According to a report, virtual assistants have already become important time- and energy-saving tools for some healthcare fields. Assistants such as Alexa, Siri and Cortana can complete administrative tasks and also help answer customers’ questions.

“What’s exciting is that I think if you went back 10 years and asked people about their willingness to subject themselves to continuous monitoring, for example, they would have responded negatively. And yet you see such monitoring being slowly introduced into watches and phones, for example and I don’t hear people complaining—indeed there are stories of such a device alerting the wearer to heart abnormalities,” says Welch. It helps that companies are focused on privacy and security, and that people have to opt-in to participate. People are becoming more receptive to private awareness of data from continuous monitoring. Consider your feelings toward it the next time your watch encourages you to go on a walk, or your phone alerts you to drink water.
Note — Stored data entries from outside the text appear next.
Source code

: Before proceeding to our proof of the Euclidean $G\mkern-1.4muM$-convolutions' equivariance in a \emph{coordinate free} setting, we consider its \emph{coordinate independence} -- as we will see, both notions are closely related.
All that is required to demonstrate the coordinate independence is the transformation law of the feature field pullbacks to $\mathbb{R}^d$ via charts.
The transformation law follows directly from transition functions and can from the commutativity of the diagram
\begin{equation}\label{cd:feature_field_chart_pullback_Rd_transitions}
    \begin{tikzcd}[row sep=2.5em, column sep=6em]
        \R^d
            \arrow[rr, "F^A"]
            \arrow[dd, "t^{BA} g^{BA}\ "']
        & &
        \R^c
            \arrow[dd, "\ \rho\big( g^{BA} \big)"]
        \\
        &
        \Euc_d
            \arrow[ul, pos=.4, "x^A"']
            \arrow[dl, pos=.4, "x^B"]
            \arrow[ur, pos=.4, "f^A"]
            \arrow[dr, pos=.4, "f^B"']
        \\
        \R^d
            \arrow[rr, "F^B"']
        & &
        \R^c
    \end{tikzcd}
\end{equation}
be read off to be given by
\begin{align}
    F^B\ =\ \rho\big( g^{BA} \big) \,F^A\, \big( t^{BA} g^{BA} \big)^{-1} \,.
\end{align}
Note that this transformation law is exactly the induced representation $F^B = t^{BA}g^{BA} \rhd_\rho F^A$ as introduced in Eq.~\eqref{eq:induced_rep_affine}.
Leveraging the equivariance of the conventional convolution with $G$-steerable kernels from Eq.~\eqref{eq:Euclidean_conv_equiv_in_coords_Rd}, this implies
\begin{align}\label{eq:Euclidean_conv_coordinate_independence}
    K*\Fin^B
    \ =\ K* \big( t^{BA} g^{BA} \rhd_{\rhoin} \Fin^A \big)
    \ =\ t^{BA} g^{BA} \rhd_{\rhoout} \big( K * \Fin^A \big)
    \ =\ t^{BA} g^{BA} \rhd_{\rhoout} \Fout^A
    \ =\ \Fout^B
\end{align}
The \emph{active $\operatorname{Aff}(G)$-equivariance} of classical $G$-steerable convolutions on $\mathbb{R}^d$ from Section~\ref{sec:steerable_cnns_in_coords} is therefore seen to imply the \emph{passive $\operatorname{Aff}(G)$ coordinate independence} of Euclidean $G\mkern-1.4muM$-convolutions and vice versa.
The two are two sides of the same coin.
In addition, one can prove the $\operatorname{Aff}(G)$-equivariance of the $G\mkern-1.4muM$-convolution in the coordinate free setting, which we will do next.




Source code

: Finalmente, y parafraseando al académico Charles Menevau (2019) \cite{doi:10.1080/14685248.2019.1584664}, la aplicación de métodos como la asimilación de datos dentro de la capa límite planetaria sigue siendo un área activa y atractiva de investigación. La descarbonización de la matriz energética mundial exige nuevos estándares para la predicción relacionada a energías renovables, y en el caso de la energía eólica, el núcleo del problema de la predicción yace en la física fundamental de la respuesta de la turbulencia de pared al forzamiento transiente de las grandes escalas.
Hospitals have been a mainstay of the healthcare industry for a long time. Now, due to technology, trends in healthcare are moving away from the idea that hospitals are the only place to receive care or provide other resources, such as outpatient or aged-care facilities. When patients move away from hospital-based care to external resources that can be found outside of larger facilities, the process is known as dehospitalization. As more resources become available, patients are able to choose the course of care that suits their bodies and situations in the best way possible, whether it is in a hospital or dehospitalized to an outpatient or aged-care facility.

Natural Language Processing

Recently, the inrush of big data in the healthcare industry has been paving the way for natural language processing to help improve delivery of care. Algorithms have been shown to have vast application potential, particularly in simplifying healthcare documentation and enabling voice-to-text dictation. As information technology progresses, the integration of natural language processing into healthcare settings is expected to further increase. MarketsandMarkets, a research firm, projects the natural language processing market will more than double in size from 2016 to 2021—reaching about $16 billion in market opportunity. This sharp increase is important because it indicates a coming healthcare trend of using the technologies to elevate patient care.

Whether a recent graduate entering the healthcare industry or an established professional, staying current on trends is a must. Trends such as mHealth, natural language processing, and dehospitalization have potentially huge roles to play in the healthcare industry for the future. When professionals gain a better understanding of these impending shifts, they have the potential to expand not only their own knowledge of current trends, but also the quality of treatment provided to those in their care.